2. Scoop out the centres of the artichokes and fill with mayonnaise, or with ravigote, tartare or tyrolienne sauce. Serve on lettuce leaves as a border to a meat or fish salad.
3. Fill the centres with walnut meats, sliced, or tender celery stalks, cut fine and mixed with mayonnaise.
Asparagus Salad.
Cut cold cooked asparagus into pieces an inch long, mix lightly with cream dressing and serve, in individual portions, on curly lettuce leaves.
Asparagus=and=Salmon Salad.
Mix cold cooked salmon with mayonnaise, form in a mound and encircle with a wreath of cold cooked asparagus tips dressed with French dressing.
Asparagus=and=Cauliflower Salad.
Break the cooked cauliflower into its flowerets, dispose in the centre of the serving-dish and surround with a wreath of cooked asparagus tips. Pour over the whole a mayonnaise, a boiled or a cream dressing, and sprinkle with chopped capers or pimentos.

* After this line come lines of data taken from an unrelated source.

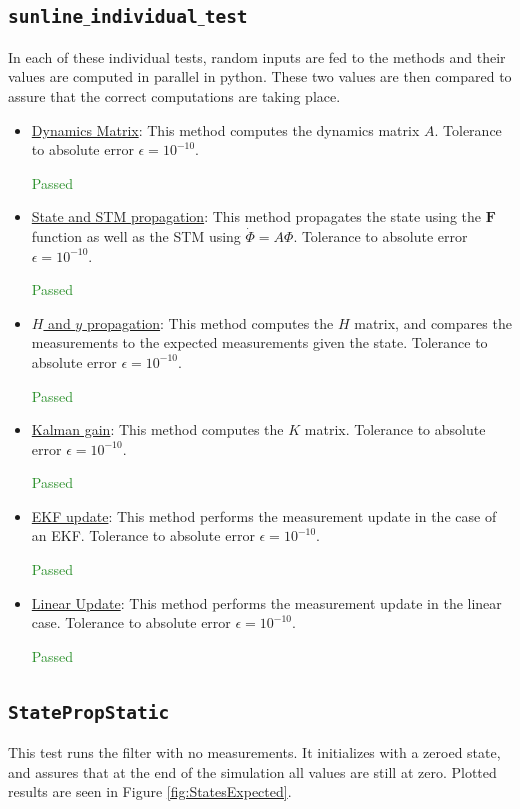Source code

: \documentclass[]{BasiliskReportMemo}
\begin{document}
\subsection{\texttt{sunline$\_$individual$\_$test}}

In each of these individual tests, random inputs are fed to the methods and their values are computed in parallel in python. These two values are then compared to assure that the correct computations are taking place. 
\begin{itemize}
\item \underline{Dynamics Matrix}: This method computes the dynamics matrix $A$. Tolerance to absolute error $\epsilon = 10^{-10}$.

\textcolor{ForestGreen}{Passed}
\item \underline{State and STM propagation}: This method propagates the state using the $\bm F$ function as well as the STM using $\dot{\Phi} = A \Phi$. Tolerance to absolute error $\epsilon = 10^{-10}$.

\textcolor{ForestGreen}{Passed}
\item \underline{$H$ and $y$ propagation}: This method computes the $H$ matrix, and compares the measurements to the expected measurements given the state. Tolerance to absolute error $\epsilon = 10^{-10}$.

\textcolor{ForestGreen}{Passed}
\item \underline{Kalman gain}: This method computes the $K$ matrix. Tolerance to absolute error $\epsilon = 10^{-10}$.

\textcolor{ForestGreen}{Passed}
\item \underline{EKF update}: This method performs the measurement update in the case of an EKF. Tolerance to absolute error $\epsilon = 10^{-10}$.

\textcolor{ForestGreen}{Passed}
\item \underline{Linear Update}: This method performs the measurement update in the linear case. Tolerance to absolute error $\epsilon = 10^{-10}$.

\textcolor{ForestGreen}{Passed}
\end{itemize}

\subsection{\texttt{StatePropStatic}}

This test runs the filter with no measurements. It initializes with a zeroed state, and assures that at the end of the simulation all values are still at zero. Plotted results are seen in Figure \ref{fig:StatesExpected}.
\end{document}
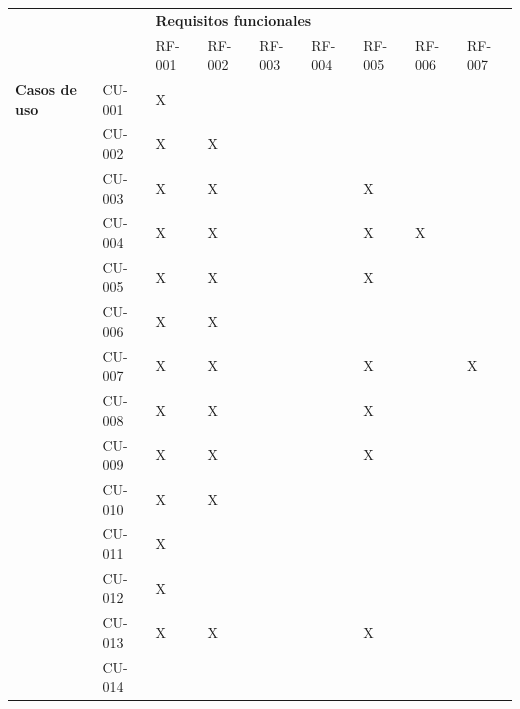 \begin{table}[htpb]
\centering
\begin{tabularx}{\textwidth}{|l|X|X|X|X|X|X|X|X|}
\hline
\multicolumn{2}{|l|}{\multirow{2}{*}{}} & \multicolumn{7}{l|}{\textbf{Requisitos funcionales}}                  \\ \cline{3-9} 
\multicolumn{2}{|l|}{}                  & RF-001 & RF-002 & RF-003 & RF-004 & RF-005 & RF-006 & RF-007 \\ \hline
\textbf{Casos de uso}             & CU-001       & X      &        &        &        &        &        &        \\ \hline
\multirow{15}{*}{}       & CU-002       & X      & X      &        &        &        &        &        \\ \cline{2-9} 
                         & CU-003       & X      & X      &        &        & X      &        &        \\ \cline{2-9} 
                         & CU-004       & X      & X      &        &        & X      & X      &        \\ \cline{2-9} 
                         & CU-005       & X      & X      &        &        & X      &        &        \\ \cline{2-9} 
                         & CU-006       & X      & X      &        &        &        &        &        \\ \cline{2-9} 
                         & CU-007       & X      & X      &        &        & X      &        & X      \\ \cline{2-9} 
                         & CU-008       & X      & X      &        &        & X      &        &        \\ \cline{2-9} 
                         & CU-009       & X      & X      &        &        & X      &        &        \\ \cline{2-9} 
                         & CU-010       & X      & X      &        &        &        &        &        \\ \cline{2-9} 
                         & CU-011       & X      &        &        &        &        &        &        \\ \cline{2-9} 
                         & CU-012       & X      &        &        &        &        &        &        \\ \cline{2-9} 
                         & CU-013       & X      & X      &        &        & X      &        &        \\ \cline{2-9} 
                         & CU-014       &        &        &        &        &        &        &        \\ \cline{2-9} 

\end{tabularx}
\end{table}
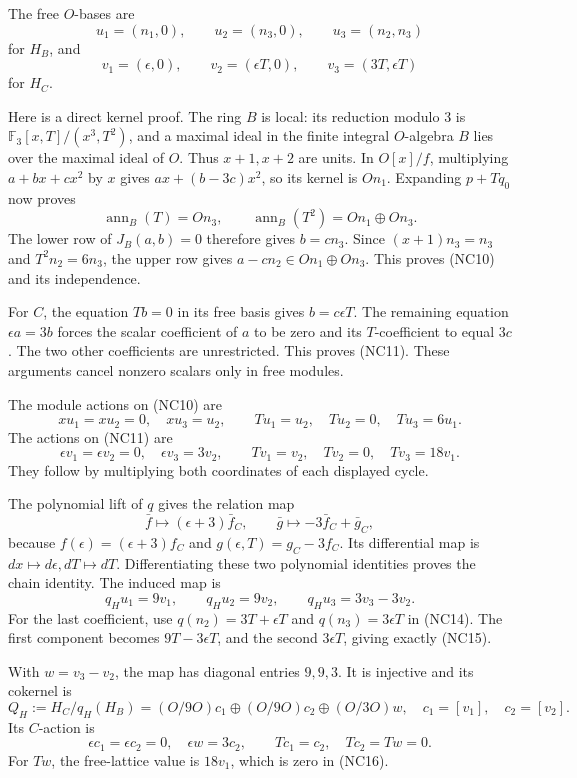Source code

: \documentclass[
]{article}
\begin{document}
The free \(O\)-bases are \[
u_1=(n_1,0),\qquad u_2=(n_3,0),\qquad u_3=(n_2,n_3)
\tag{NC10}
\] for \(H_B\), and \[
v_1=(\epsilon,0),\qquad v_2=(\epsilon T,0),\qquad
v_3=(3T,\epsilon T)
\tag{NC11}
\] for \(H_C\).

Here is a direct kernel proof. The ring \(B\) is local: its reduction
modulo 3 is \(\mathbb F_3[x,T]/(x^3,T^2)\), and a maximal ideal in the
finite integral \(O\)-algebra \(B\) lies over the maximal ideal of
\(O\). Thus \(x+1,x+2\) are units. In \(O[x]/f\), multiplying
\(a+bx+cx^2\) by \(x\) gives \(ax+(b-3c)x^2\), so its kernel is
\(On_1\). Expanding \(p+Tq_0\) now proves \[
\operatorname{ann}_B(T)=On_3,\qquad
\operatorname{ann}_B(T^2)=On_1\oplus On_3.
\] The lower row of \(J_B(a,b)=0\) therefore gives \(b=cn_3\). Since
\((x+1)n_3=n_3\) and \(T^2n_2=6n_3\), the upper row gives
\(a-cn_2\in On_1\oplus On_3\). This proves (NC10) and its independence.

For \(C\), the equation \(Tb=0\) in its free basis gives
\(b=c\epsilon T\). The remaining equation \(\epsilon a=3b\) forces the
scalar coefficient of \(a\) to be zero and its \(T\)-coefficient to
equal \(3c\). The two other coefficients are unrestricted. This proves
(NC11). These arguments cancel nonzero scalars only in free modules.

The module actions on (NC10) are \[
xu_1=xu_2=0,\quad xu_3=u_2,\qquad
Tu_1=u_2,\quad Tu_2=0,\quad Tu_3=6u_1.
\tag{NC12}
\] The actions on (NC11) are \[
\epsilon v_1=\epsilon v_2=0,\quad\epsilon v_3=3v_2,\qquad
Tv_1=v_2,\quad Tv_2=0,\quad Tv_3=18v_1.
\tag{NC13}
\] They follow by multiplying both coordinates of each displayed cycle.

The polynomial lift of \(q\) gives the relation map \[
\bar f\longmapsto(\epsilon+3)\bar f_C,\qquad
\bar g\longmapsto-3\bar f_C+\bar g_C,
\tag{NC14}
\] because \(f(\epsilon)=(\epsilon+3)f_C\) and
\(g(\epsilon,T)=g_C-3f_C\). Its differential map is
\(dx\mapsto d\epsilon,dT\mapsto dT\). Differentiating these two
polynomial identities proves the chain identity. The induced map is \[
q_Hu_1=9v_1,\qquad q_Hu_2=9v_2,\qquad
q_Hu_3=3v_3-3v_2.
\tag{NC15}
\] For the last coefficient, use \(q(n_2)=3T+\epsilon T\) and
\(q(n_3)=3\epsilon T\) in (NC14). The first component becomes
\(9T-3\epsilon T\), and the second \(3\epsilon T\), giving exactly
(NC15).

With \(w=v_3-v_2\), the map has diagonal entries \(9,9,3\). It is
injective and its cokernel is \[
Q_H:=H_C/q_H(H_B)
=(O/9O)c_1\oplus(O/9O)c_2\oplus(O/3O)w,
\quad c_1=[v_1],\quad c_2=[v_2].
\tag{NC16}
\] Its \(C\)-action is \[
\epsilon c_1=\epsilon c_2=0,\quad\epsilon w=3c_2,\qquad
Tc_1=c_2,\quad Tc_2=Tw=0.
\tag{NC17}
\] For \(Tw\), the free-lattice value is \(18v_1\), which is zero in
(NC16).
\end{document}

Salad of Turnips with Asparagus Tips.
Cook the turnips in boiling salted water until tender; drain, and cut out the centres, forming cups. Sprinkle the inside with oil and a few grains of salt, and, when the oil is absorbed, pour over the cups a little lemon juice or vinegar. Set aside to become cool. When ready to serve, arrange the cups on shredded lettuce and fill with cooked asparagus tips, cold and mixed with mayonnaise or French dressing, as desired. Peas, flageolets or wax beans, cut fine, may be used instead of the asparagus. Garnish with radishes.
Green=Pea Salad.
Mix the peas with a cream dressing; serve in nests of lettuce; garnish the top of each nest with a little chopped beet, or a fanciful figure cut from a pickled beet or pimento.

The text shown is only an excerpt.